Fussus al hikam : les 2 catégories d’invocation chez Ibn ‘Arabi

Mizane.info publie un extrait du chapitre consacré au Verbe de Seth dans les Fussus al hikam du maître andalou Ibn ‘Arabi. Un passage qui définit la typologie de l’invocation (demande) et de l’invocateur.

1. Sache que les dons et les faveurs manifestés dans le monde, par l’intermédiaire des serviteurs ou sans eux, sont de deux sortes que savent distinguer les Gens des « goûts spirituels »[1]: les dons provenant de l’Essence et les dons provenant des Noms.[2]

2. Certains dons découlent d’une demande, déterminée quant à son objet ou indéterminée; d’autres ne sont précédés d’aucune demande – peu importe qu’il s’agisse[3] d’un don provenant de l’Essence ou d’un don provenant des Noms.[4]

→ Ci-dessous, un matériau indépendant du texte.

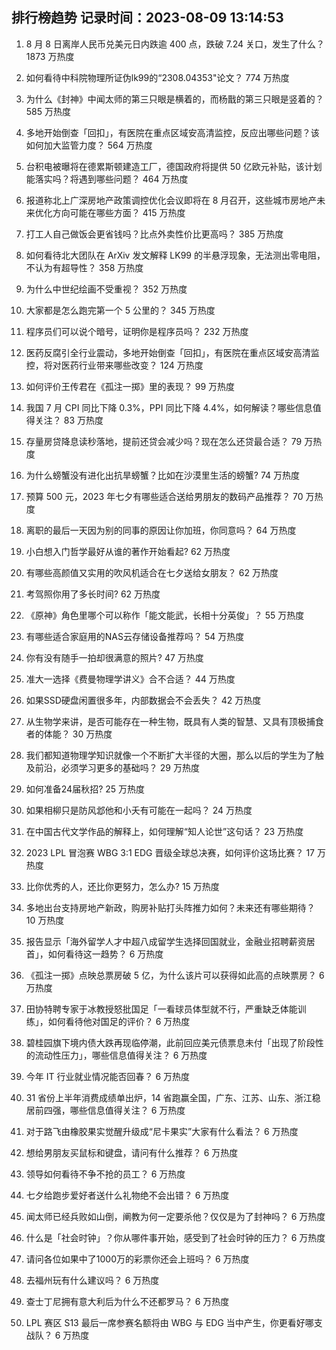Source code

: 
## 排行榜趋势 记录时间：2023-08-09 13:14:53
  
  1. 8 月 8 日离岸人民币兑美元日内跌逾 400 点，跌破 7.24 关口，发生了什么？ 1873 万热度
    
  2. 如何看待中科院物理所证伪lk99的“2308.04353"论文？ 774 万热度
    
  3. 为什么《封神》中闻太师的第三只眼是横着的，而杨戬的第三只眼是竖着的？ 585 万热度
    
  4. 多地开始倒查「回扣」，有医院在重点区域安高清监控，反应出哪些问题？该如何加大监管力度？ 564 万热度
    
  5. 台积电被曝将在德累斯顿建造工厂，德国政府将提供 50 亿欧元补贴，该计划能落实吗？将遇到哪些问题？ 464 万热度
    
  6. 报道称北上广深房地产政策调控优化会议即将在 8 月召开，这些城市房地产未来优化方向可能在哪些方面？ 415 万热度
    
  7. 打工人自己做饭会更省钱吗？比点外卖性价比更高吗？ 385 万热度
    
  8. 如何看待北大团队在 ArXiv 发文解释 LK99 的半悬浮现象，无法测出零电阻，不认为有超导性？ 358 万热度
    
  9. 为什么中世纪绘画不受重视？ 352 万热度
    
  10. 大家都是怎么跑完第一个 5 公里的？ 345 万热度
    
  11. 程序员们可以说个暗号，证明你是程序员吗？ 232 万热度
    
  12. 医药反腐引全行业震动，多地开始倒查「回扣」，有医院在重点区域安高清监控，将对医药行业带来哪些改变？ 124 万热度
    
  13. 如何评价王传君在《孤注一掷》里的表现？ 99 万热度
    
  14. 我国 7 月 CPI 同比下降 0.3%，PPI 同比下降 4.4%，如何解读？哪些信息值得关注？ 83 万热度
    
  15. 存量房贷降息读秒落地，提前还贷会减少吗？现在怎么还贷最合适？ 79 万热度
    
  16. 为什么螃蟹没有进化出抗旱螃蟹？比如在沙漠里生活的螃蟹? 74 万热度
    
  17. 预算 500 元，2023 年七夕有哪些适合送给男朋友的数码产品推荐？ 70 万热度
    
  18. 离职的最后一天因为别的同事的原因让你加班，你同意吗？ 64 万热度
    
  19. 小白想入门哲学最好从谁的著作开始看起? 62 万热度
    
  20. 有哪些高颜值又实用的吹风机适合在七夕送给女朋友？ 62 万热度
    
  21. 考驾照你用了多长时间? 62 万热度
    
  22. 《原神》角色里哪个可以称作「能文能武，长相十分英俊」？ 55 万热度
    
  23. 有哪些适合家庭用的NAS云存储设备推荐吗？ 54 万热度
    
  24. 你有没有随手一拍却很满意的照片? 47 万热度
    
  25. 准大一选择《费曼物理学讲义》合不合适？ 44 万热度
    
  26. 如果SSD硬盘闲置很多年，内部数据会不会丢失？ 42 万热度
    
  27. 从生物学来讲，是否可能存在一种生物，既具有人类的智慧、又具有顶极捕食者的体能？ 30 万热度
    
  28. 我们都知道物理学知识就像一个不断扩大半径的大圈，那么以后的学生为了触及前沿，必须学习更多的基础吗？ 29 万热度
    
  29. 如何准备24届秋招? 25 万热度
    
  30. 如果相柳只是防风邶他和小夭有可能在一起吗？ 24 万热度
    
  31. 在中国古代文学作品的解释上，如何理解“知人论世”这句话？ 23 万热度
    
  32. 2023 LPL 冒泡赛 WBG 3:1 EDG 晋级全球总决赛，如何评价这场比赛？ 17 万热度
    
  33. 比你优秀的人，还比你更努力，怎么办? 15 万热度
    
  34. 多地出台支持房地产新政，购房补贴打头阵推力如何？未来还有哪些期待？ 10 万热度
    
  35. 报告显示「海外留学人才中超八成留学生选择回国就业，金融业招聘薪资居首」，如何看待这一趋势？ 6 万热度
    
  36. 《孤注一掷》点映总票房破 5 亿，为什么该片可以获得如此高的点映票房？ 6 万热度
    
  37. 田协特聘专家于冰教授怒批国足「一看球员体型就不行，严重缺乏体能训练」，如何看待他对国足的评价？ 6 万热度
    
  38. 碧桂园旗下境内债大跌再现临停潮，此前回应美元债票息未付「出现了阶段性的流动性压力」，哪些信息值得关注？ 6 万热度
    
  39. 今年 IT 行业就业情况能否回春？ 6 万热度
    
  40. 31 省份上半年消费成绩单出炉，14 省跑赢全国，广东、江苏、山东、浙江稳居前四强，哪些信息值得关注？ 6 万热度
    
  41. 对于路飞由橡胶果实觉醒升级成“尼卡果实”大家有什么看法？ 6 万热度
    
  42. 想给男朋友买鼠标和键盘，请问有什么推荐？ 6 万热度
    
  43. 领导如何看待不争不抢的员工？ 6 万热度
    
  44. 七夕给跑步爱好者送什么礼物绝不会出错？ 6 万热度
    
  45. 闻太师已经兵败如山倒，阐教为何一定要杀他？仅仅是为了封神吗？ 6 万热度
    
  46. 什么是「社会时钟」？你从哪件事开始，感受到了社会时钟的压力？ 6 万热度
    
  47. 请问各位如果中了1000万的彩票你还会上班吗？ 6 万热度
    
  48. 去福州玩有什么建议吗？ 6 万热度
    
  49. 查士丁尼拥有意大利后为什么不还都罗马？ 6 万热度
    
  50. LPL 赛区 S13 最后一席参赛名额将由 WBG 与 EDG 当中产生，你更看好哪支战队？ 6 万热度
    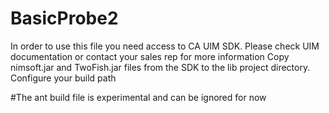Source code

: # BasicProbe2
In order to use this file you need access to CA UIM SDK.
Please check UIM documentation or contact your sales rep for more information
Copy nimsoft.jar and TwoFish.jar files from the SDK to the lib project directory.
Configure your build path

#The ant build file is experimental and can be ignored for now
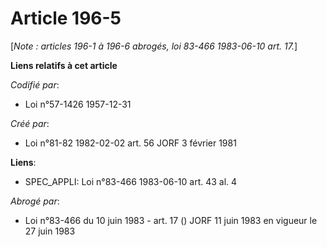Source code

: # Article 196-5

[*Note : articles 196-1 à 196-6 abrogés, loi 83-466 1983-06-10 art. 17.*]

**Liens relatifs à cet article**

_Codifié par_:

  - Loi n°57-1426 1957-12-31

_Créé par_:

  - Loi n°81-82 1982-02-02 art. 56 JORF 3 février 1981

**Liens**:

  - SPEC_APPLI: Loi n°83-466 1983-06-10 art. 43 al. 4

_Abrogé par_:

  - Loi n°83-466 du 10 juin 1983 - art. 17 () JORF 11 juin 1983 en vigueur le 27 juin 1983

Une demande déterminée, c’est celui qui dit: « O Seigneur, donne-moi ceci », en précisant une chose qu’il vise à l’exclusion de toute autre; une demande indéterminée, c’est celui qui dit: « Donne-moi ce que Tu sais être avantageux pour moi… » sans autre précision « …en toute partie de mon être[5] subtile[6] ou grossière. »

En effet, ceux qui demandent sont de deux sortes[7]: ceux qui sont incités par une précipitation naturelle, car l’homme a été créé pressé[8], et ceux qui sont incités parce qu’il savent[9] qu’il y a auprès d’Allâh certaines choses qui, selon la Prescience (divine), ne peuvent être accordées qu’à la suite d’une demande; ils (se) disent alors: « Peut-être ce que nous Lui demandons est-il de cette sorte » et formulent une demande globale qui tient compte de toutes les possibilités[10], car ils ignorent ce qu’il y a dans la Science d’Allâh, et si leur prédisposition leur confère (la capacité) de recevoir (ce don).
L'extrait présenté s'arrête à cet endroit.